人は恐らく誰でも「好きなこと」には無条件でやる気の調節弁を全開にします。大変な時間もお金もかけて、大した見返りは求めません。しかも、その「好きなこと」は昔から「好きなこと」では無かったとしても、あるキッカケで芽生えることがあるのです。

  • マラソンが好きな人は「42.195キロ」を完走するために、月に200キロ以上を何か月も前から走破して練習に励んだりします。
    (昔から運動好きだったわけではないのに)
  • 小説が好きな人は一年間で300冊の本を読んだり、図書館、本屋、ブックオフでの時間も楽しみます。
    (昔は勉強嫌いで教科書も大して読まなかった人なのに)
  • 家庭菜園が好きな人は農家顔負けの見事な野菜を都会の真ん中で収穫します。
    (本来気短で、気長な取り組みや手間をかけての人育てが苦手な人なのに)
  • 頑固で人の話を一切聞かない、ある製造業の専務が魚釣りの情報にはニコニコしながら会話に加わり、「良いお話をありがとう」とお礼の一言に驚かされます。
    (この素直さと別人のような可愛げな笑顔は何なのでしょう。)
  • 自分はアナログ人間だからと会社でパソコンに触れようとせず、なんでも女子社員をあてにする社長が自宅でエクセルを使って「フェアウェイキープ率とか、パーオン率」とかを分析してきます。
    (あれほど嫌がっていたパソコンをいつ買って、どうやって表計算マスターしたのでしょうか。)

「好きなこと」と同じくらい仕事を好きになる!

  • その人は、そのことが初めから好きだったのか?
  • その人がそのことを好きになったのはある日突然か?
  • 好きなことは楽しいことばかりで、頑張ったら頑張った分だけ報われるのか?

そんなことはあり得ません。なのになぜ、大会やコンペ当日の何百倍も、地味で過酷な過程(練習)さえも楽しめるのでしょう。
いつから、どうやって、何がきっかけで、誰の影響で…尽きない疑問が押し寄せました。

そして、ひとつの答えにたどり着きました。

  • 人が好きになることには、好きになる要素がある。
  • 人が好きなことを好きになるまでには、共通するプロセスと条件がある。
  • 人が何かを好きになる時は必ず影響を受ける誰かとの出会いがある。
  • 人が好きなことがより好きになるには競争相手、その時間を分かち合える仲間の存在が大きい。
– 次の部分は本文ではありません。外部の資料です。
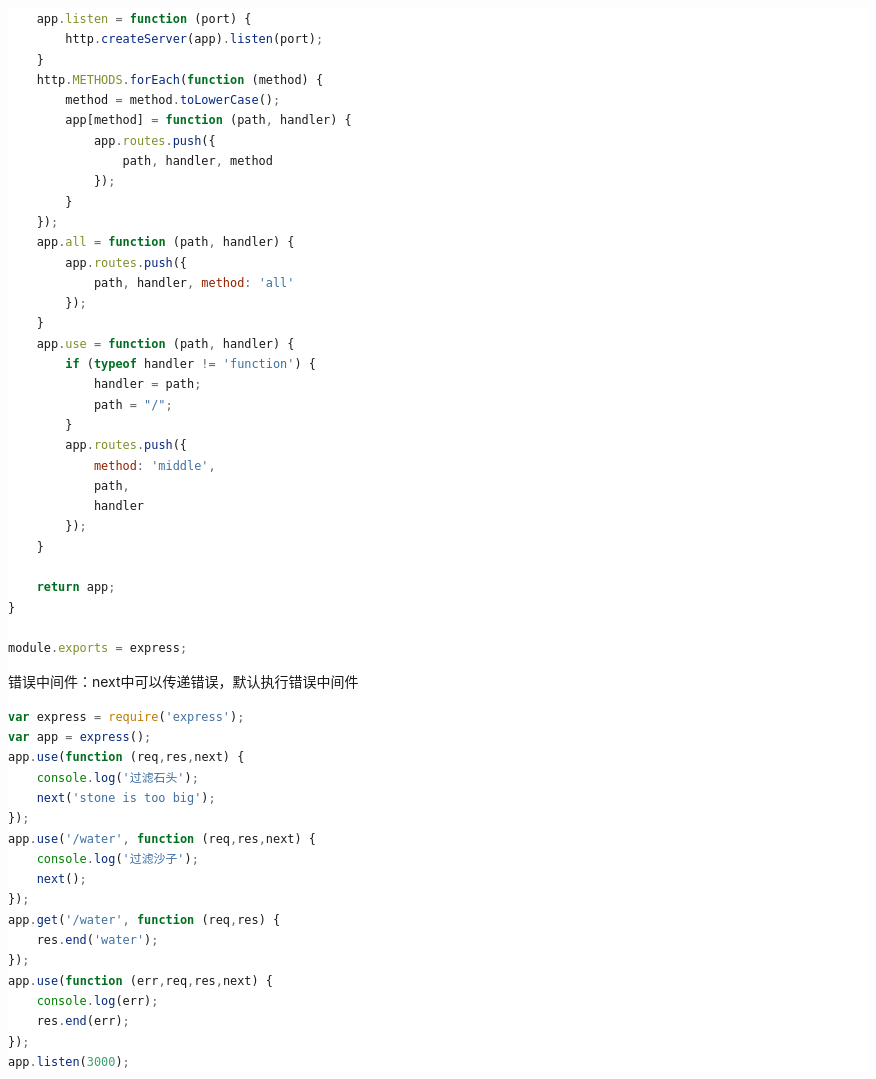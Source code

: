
 ```javascript
    app.listen = function (port) {
        http.createServer(app).listen(port);
    }
    http.METHODS.forEach(function (method) {
        method = method.toLowerCase();
        app[method] = function (path, handler) {
            app.routes.push({
                path, handler, method
            });
        }
    });
    app.all = function (path, handler) {
        app.routes.push({
            path, handler, method: 'all'
        });
    }
    app.use = function (path, handler) {
        if (typeof handler != 'function') {
            handler = path;
            path = "/";
        }
        app.routes.push({
            method: 'middle',
            path,
            handler
        });
    }

    return app;
}

module.exports = express;
```

错误中间件：next中可以传递错误，默认执行错误中间件

```javascript
var express = require('express');
var app = express();
app.use(function (req,res,next) {
    console.log('过滤石头');
    next('stone is too big');
});
app.use('/water', function (req,res,next) {
    console.log('过滤沙子');
    next();
});
app.get('/water', function (req,res) {
    res.end('water');
});
app.use(function (err,req,res,next) {
    console.log(err);
    res.end(err);
});
app.listen(3000);
```
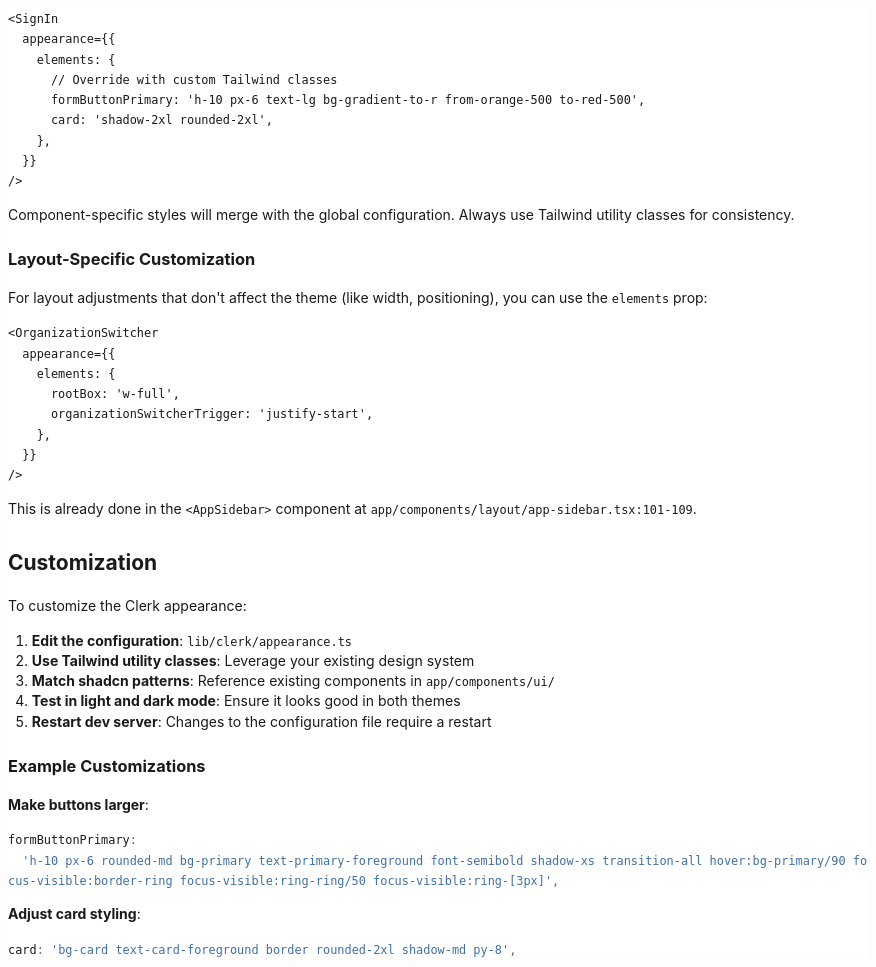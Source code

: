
 ```tsx
<SignIn
  appearance={{
    elements: {
      // Override with custom Tailwind classes
      formButtonPrimary: 'h-10 px-6 text-lg bg-gradient-to-r from-orange-500 to-red-500',
      card: 'shadow-2xl rounded-2xl',
    },
  }}
/>
```

Component-specific styles will merge with the global configuration. Always use Tailwind utility classes for consistency.

### Layout-Specific Customization

For layout adjustments that don't affect the theme (like width, positioning), you can use the `elements` prop:

```tsx
<OrganizationSwitcher
  appearance={{
    elements: {
      rootBox: 'w-full',
      organizationSwitcherTrigger: 'justify-start',
    },
  }}
/>
```

This is already done in the `<AppSidebar>` component at `app/components/layout/app-sidebar.tsx:101-109`.

## Customization

To customize the Clerk appearance:

1. **Edit the configuration**: `lib/clerk/appearance.ts`
2. **Use Tailwind utility classes**: Leverage your existing design system
3. **Match shadcn patterns**: Reference existing components in `app/components/ui/`
4. **Test in light and dark mode**: Ensure it looks good in both themes
5. **Restart dev server**: Changes to the configuration file require a restart

### Example Customizations

**Make buttons larger**:
```ts
formButtonPrimary:
  'h-10 px-6 rounded-md bg-primary text-primary-foreground font-semibold shadow-xs transition-all hover:bg-primary/90 focus-visible:border-ring focus-visible:ring-ring/50 focus-visible:ring-[3px]',
```

**Adjust card styling**:
```ts
card: 'bg-card text-card-foreground border rounded-2xl shadow-md py-8',
```
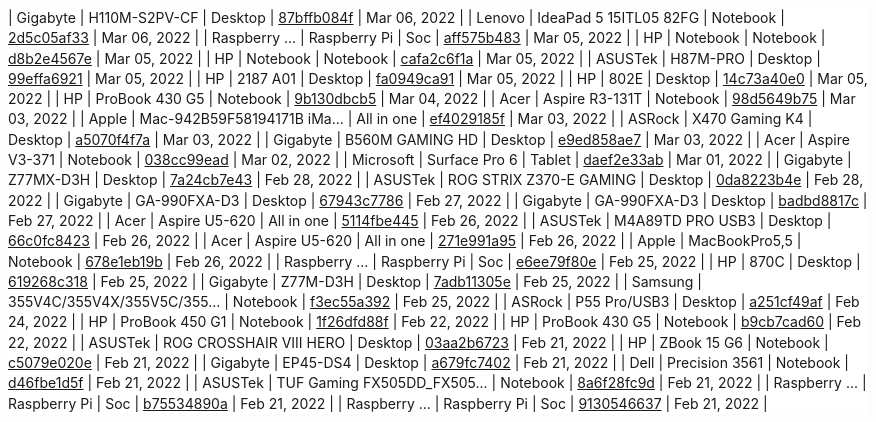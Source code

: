 | Gigabyte      | H110M-S2PV-CF               | Desktop     | [87bffb084f](https://linux-hardware.org/?probe=87bffb084f) | Mar 06, 2022 |
| Lenovo        | IdeaPad 5 15ITL05 82FG      | Notebook    | [2d5c05af33](https://linux-hardware.org/?probe=2d5c05af33) | Mar 06, 2022 |
| Raspberry ... | Raspberry Pi                | Soc         | [aff575b483](https://linux-hardware.org/?probe=aff575b483) | Mar 05, 2022 |
| HP            | Notebook                    | Notebook    | [d8b2e4567e](https://linux-hardware.org/?probe=d8b2e4567e) | Mar 05, 2022 |
| HP            | Notebook                    | Notebook    | [cafa2c6f1a](https://linux-hardware.org/?probe=cafa2c6f1a) | Mar 05, 2022 |
| ASUSTek       | H87M-PRO                    | Desktop     | [99effa6921](https://linux-hardware.org/?probe=99effa6921) | Mar 05, 2022 |
| HP            | 2187 A01                    | Desktop     | [fa0949ca91](https://linux-hardware.org/?probe=fa0949ca91) | Mar 05, 2022 |
| HP            | 802E                        | Desktop     | [14c73a40e0](https://linux-hardware.org/?probe=14c73a40e0) | Mar 05, 2022 |
| HP            | ProBook 430 G5              | Notebook    | [9b130dbcb5](https://linux-hardware.org/?probe=9b130dbcb5) | Mar 04, 2022 |
| Acer          | Aspire R3-131T              | Notebook    | [98d5649b75](https://linux-hardware.org/?probe=98d5649b75) | Mar 03, 2022 |
| Apple         | Mac-942B59F58194171B iMa... | All in one  | [ef4029185f](https://linux-hardware.org/?probe=ef4029185f) | Mar 03, 2022 |
| ASRock        | X470 Gaming K4              | Desktop     | [a5070f4f7a](https://linux-hardware.org/?probe=a5070f4f7a) | Mar 03, 2022 |
| Gigabyte      | B560M GAMING HD             | Desktop     | [e9ed858ae7](https://linux-hardware.org/?probe=e9ed858ae7) | Mar 03, 2022 |
| Acer          | Aspire V3-371               | Notebook    | [038cc99ead](https://linux-hardware.org/?probe=038cc99ead) | Mar 02, 2022 |
| Microsoft     | Surface Pro 6               | Tablet      | [daef2e33ab](https://linux-hardware.org/?probe=daef2e33ab) | Mar 01, 2022 |
| Gigabyte      | Z77MX-D3H                   | Desktop     | [7a24cb7e43](https://linux-hardware.org/?probe=7a24cb7e43) | Feb 28, 2022 |
| ASUSTek       | ROG STRIX Z370-E GAMING     | Desktop     | [0da8223b4e](https://linux-hardware.org/?probe=0da8223b4e) | Feb 28, 2022 |
| Gigabyte      | GA-990FXA-D3                | Desktop     | [67943c7786](https://linux-hardware.org/?probe=67943c7786) | Feb 27, 2022 |
| Gigabyte      | GA-990FXA-D3                | Desktop     | [badbd8817c](https://linux-hardware.org/?probe=badbd8817c) | Feb 27, 2022 |
| Acer          | Aspire U5-620               | All in one  | [5114fbe445](https://linux-hardware.org/?probe=5114fbe445) | Feb 26, 2022 |
| ASUSTek       | M4A89TD PRO USB3            | Desktop     | [66c0fc8423](https://linux-hardware.org/?probe=66c0fc8423) | Feb 26, 2022 |
| Acer          | Aspire U5-620               | All in one  | [271e991a95](https://linux-hardware.org/?probe=271e991a95) | Feb 26, 2022 |
| Apple         | MacBookPro5,5               | Notebook    | [678e1eb19b](https://linux-hardware.org/?probe=678e1eb19b) | Feb 26, 2022 |
| Raspberry ... | Raspberry Pi                | Soc         | [e6ee79f80e](https://linux-hardware.org/?probe=e6ee79f80e) | Feb 25, 2022 |
| HP            | 870C                        | Desktop     | [619268c318](https://linux-hardware.org/?probe=619268c318) | Feb 25, 2022 |
| Gigabyte      | Z77M-D3H                    | Desktop     | [7adb11305e](https://linux-hardware.org/?probe=7adb11305e) | Feb 25, 2022 |
| Samsung       | 355V4C/355V4X/355V5C/355... | Notebook    | [f3ec55a392](https://linux-hardware.org/?probe=f3ec55a392) | Feb 25, 2022 |
| ASRock        | P55 Pro/USB3                | Desktop     | [a251cf49af](https://linux-hardware.org/?probe=a251cf49af) | Feb 24, 2022 |
| HP            | ProBook 450 G1              | Notebook    | [1f26dfd88f](https://linux-hardware.org/?probe=1f26dfd88f) | Feb 22, 2022 |
| HP            | ProBook 430 G5              | Notebook    | [b9cb7cad60](https://linux-hardware.org/?probe=b9cb7cad60) | Feb 22, 2022 |
| ASUSTek       | ROG CROSSHAIR VIII HERO     | Desktop     | [03aa2b6723](https://linux-hardware.org/?probe=03aa2b6723) | Feb 21, 2022 |
| HP            | ZBook 15 G6                 | Notebook    | [c5079e020e](https://linux-hardware.org/?probe=c5079e020e) | Feb 21, 2022 |
| Gigabyte      | EP45-DS4                    | Desktop     | [a679fc7402](https://linux-hardware.org/?probe=a679fc7402) | Feb 21, 2022 |
| Dell          | Precision 3561              | Notebook    | [d46fbe1d5f](https://linux-hardware.org/?probe=d46fbe1d5f) | Feb 21, 2022 |
| ASUSTek       | TUF Gaming FX505DD_FX505... | Notebook    | [8a6f28fc9d](https://linux-hardware.org/?probe=8a6f28fc9d) | Feb 21, 2022 |
| Raspberry ... | Raspberry Pi                | Soc         | [b75534890a](https://linux-hardware.org/?probe=b75534890a) | Feb 21, 2022 |
| Raspberry ... | Raspberry Pi                | Soc         | [9130546637](https://linux-hardware.org/?probe=9130546637) | Feb 21, 2022 |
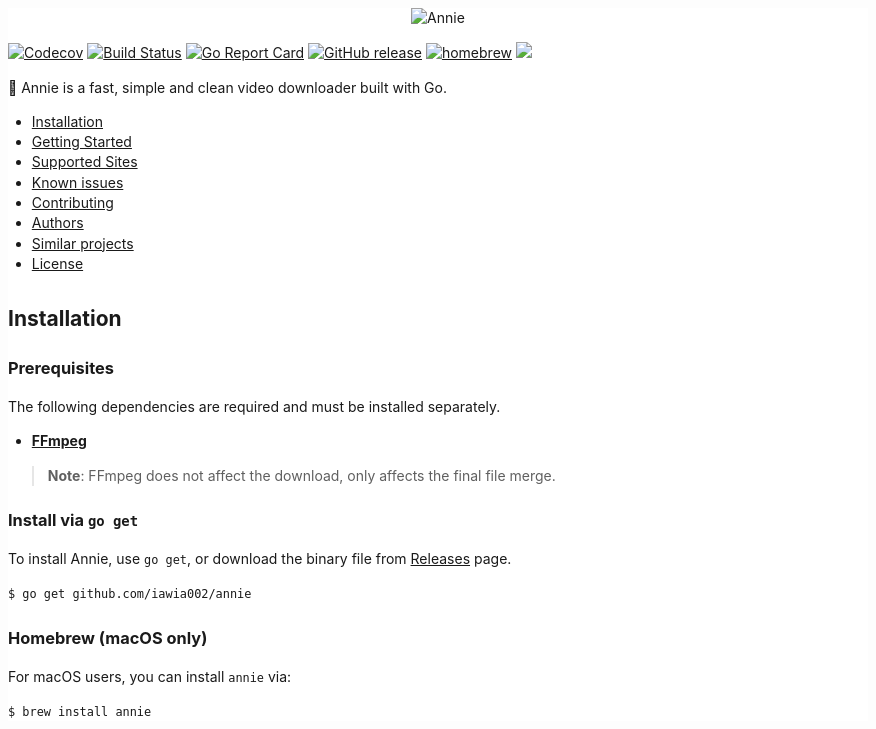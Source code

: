 <p align="center"><img src="static/logo.png" alt="Annie" height="100px"></p>


[![Codecov](https://img.shields.io/codecov/c/github/iawia002/annie.svg?style=flat-square)](https://codecov.io/gh/iawia002/annie)
[![Build Status](https://img.shields.io/travis/iawia002/annie.svg?style=flat-square)](https://travis-ci.com/iawia002/annie)
[![Go Report Card](https://goreportcard.com/badge/github.com/iawia002/annie?style=flat-square)](https://goreportcard.com/report/github.com/iawia002/annie)
[![GitHub release](https://img.shields.io/github/release/iawia002/annie.svg?style=flat-square)](https://github.com/iawia002/annie/releases)
[![homebrew](https://img.shields.io/homebrew/v/annie.svg?style=flat-square)](https://formulae.brew.sh/formula/annie)
[![](https://img.shields.io/badge/telegram-join%20chat-0088cc.svg?longCache=true&style=flat-square)](https://t.me/anniedev)


👾 Annie is a fast, simple and clean video downloader built with Go.

* [Installation](#installation)
* [Getting Started](#getting-started)
* [Supported Sites](#supported-sites)
* [Known issues](#known-issues)
* [Contributing](#contributing)
* [Authors](#authors)
* [Similar projects](#similar-projects)
* [License](#license)


## Installation

### Prerequisites

The following dependencies are required and must be installed separately.

* **[FFmpeg](https://www.ffmpeg.org)**

> **Note**: FFmpeg does not affect the download, only affects the final file merge.

### Install via `go get`

To install Annie, use `go get`, or download the binary file from [Releases](https://github.com/iawia002/annie/releases) page.

```bash
$ go get github.com/iawia002/annie
```

### Homebrew (macOS only)

For macOS users, you can install `annie` via:

```bash
$ brew install annie
```
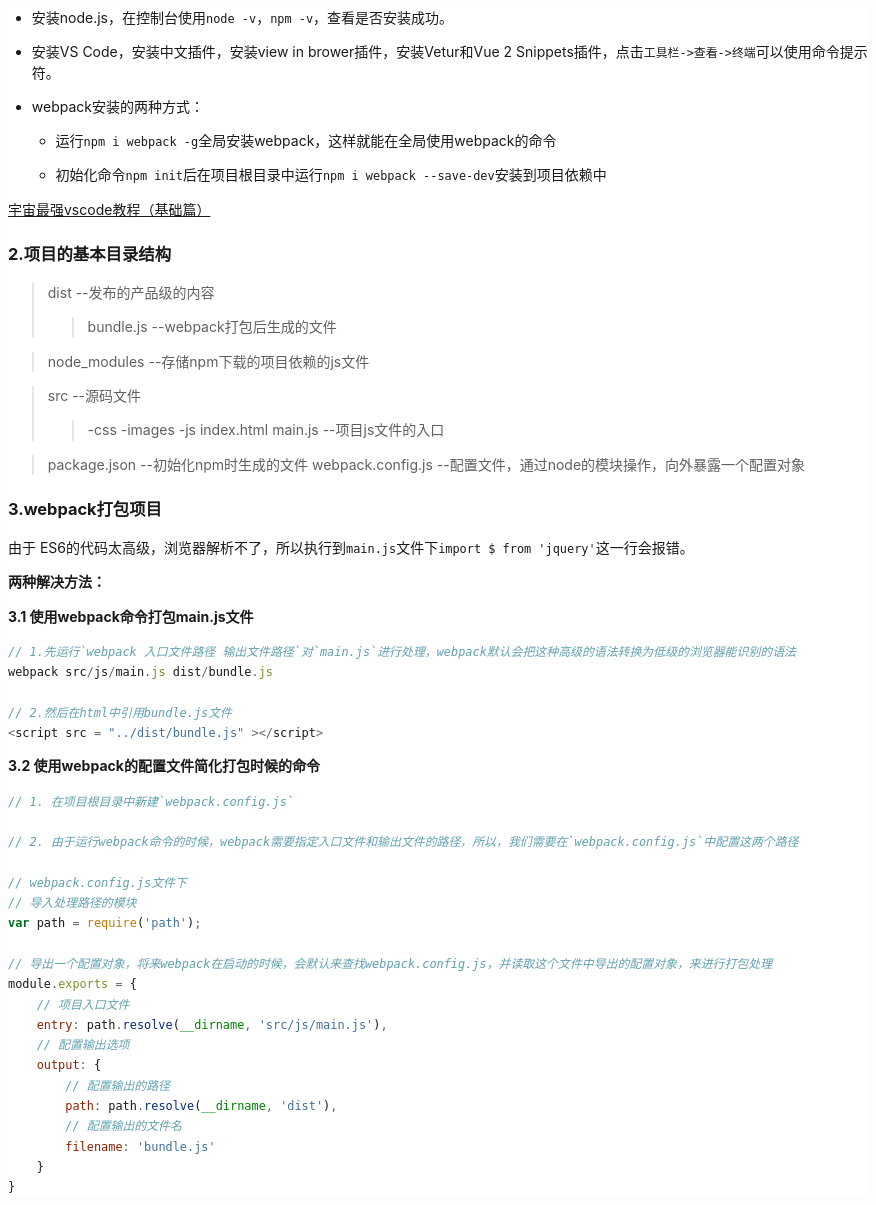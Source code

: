 * 安装node.js，在控制台使用`node -v`，`npm -v`，查看是否安装成功。

* 安装VS Code，安装中文插件，安装view in brower插件，安装Vetur和Vue 2 Snippets插件，点击`工具栏->查看->终端`可以使用命令提示符。

* webpack安装的两种方式：
  
  * 运行`npm i webpack -g`全局安装webpack，这样就能在全局使用webpack的命令
  
  * 初始化命令`npm init`后在项目根目录中运行`npm i webpack --save-dev`安装到项目依赖中

[宇宙最强vscode教程（基础篇）](https://segmentfault.com/a/1190000017949680)

### **2.项目的基本目录结构**

> dist --发布的产品级的内容
>
> >bundle.js --webpack打包后生成的文件

> node_modules --存储npm下载的项目依赖的js文件

> src  --源码文件
> > -css
> >  -images
> >  -js
> >  index.html
> >  main.js --项目js文件的入口

> package.json --初始化npm时生成的文件
> webpack.config.js --配置文件，通过node的模块操作，向外暴露一个配置对象

### **3.webpack打包项目**

由于 ES6的代码太高级，浏览器解析不了，所以执行到`main.js`文件下`import $ from 'jquery'`这一行会报错。

**两种解决方法：**

**3.1 使用webpack命令打包main.js文件**

```js
// 1.先运行`webpack 入口文件路径 输出文件路径`对`main.js`进行处理，webpack默认会把这种高级的语法转换为低级的浏览器能识别的语法
webpack src/js/main.js dist/bundle.js

// 2.然后在html中引用bundle.js文件
<script src = "../dist/bundle.js" ></script>
```

**3.2 使用webpack的配置文件简化打包时候的命令**

```js
// 1. 在项目根目录中新建`webpack.config.js`

// 2. 由于运行webpack命令的时候，webpack需要指定入口文件和输出文件的路径，所以，我们需要在`webpack.config.js`中配置这两个路径

// webpack.config.js文件下
// 导入处理路径的模块
var path = require('path');

// 导出一个配置对象，将来webpack在启动的时候，会默认来查找webpack.config.js，并读取这个文件中导出的配置对象，来进行打包处理
module.exports = {
	// 项目入口文件
    entry: path.resolve(__dirname, 'src/js/main.js'), 
    // 配置输出选项
    output: { 
    	// 配置输出的路径
        path: path.resolve(__dirname, 'dist'), 
        // 配置输出的文件名
        filename: 'bundle.js' 
    }
}

```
こういった要素は「仕事」の中にもありますし、上達のプロセスにも大差はありません。

働き方改革ということで、どうすれば早く帰れるか、どうやって生産性を向上させるかという取り組みが注目されていますが、「やらされ感」を内在したままでの取り組みでは、社員にとっての「仕事」の価値を低めてしまうことになりかねません。

仕事をする時間を短くして、プライベートで好きなことをやり人生を充実させることに時間を費やすことが本当のワークライフバランスなのでしょうか?

子供や両親の世話のための時間をもっと確保しようということには賛成しますが、仕事が面白くて、楽しくて仕方ない人たちにとっては「仕事時間」が好きな時間であり、充実した時間だし、仕事時間が充実しているから余暇時間も楽しむことができるのです。

仕事が面白い、楽しくて仕方ない人たちにとっては、仕事は探求・挑戦・創意工夫の対象ですので、常により短い時間で成果を出そうとしますし、余分な時間を掛けたりはしません。

あっという間に過ぎる時間を惜しむように仕事をして、笑顔で一日を終える。このように「仕事が面白い、楽しくて仕方ない」と思うことができない人は、そういう風に考えることや、そのように仕事をさせてもらえなかっただけではなかったのかと思います。

いつも急かされ、常に結果だけを求められて、崖っぷちに立たされているような「やらされ感」の中で仕事をしており、外発的なインセンティブばかりが押し付けられているようでは好きな仕事も嫌になりますし、そういう会社も嫌になります。誰だってそうだと思います。

もっと「人」のことを素直に考え、どうしたら仕事が面白くなるか、楽しくなるか、好きになるか。それはどれだけ趣味、スポーツや遊びと同じように夢中にできるのか。

韓非子を知りつつ論語で行こう。そんな発想・思いから「自主管理経営」が生まれ、導入企業の実績・成果を裏付けとしながら、今も更なるノウハウを蓄積しています。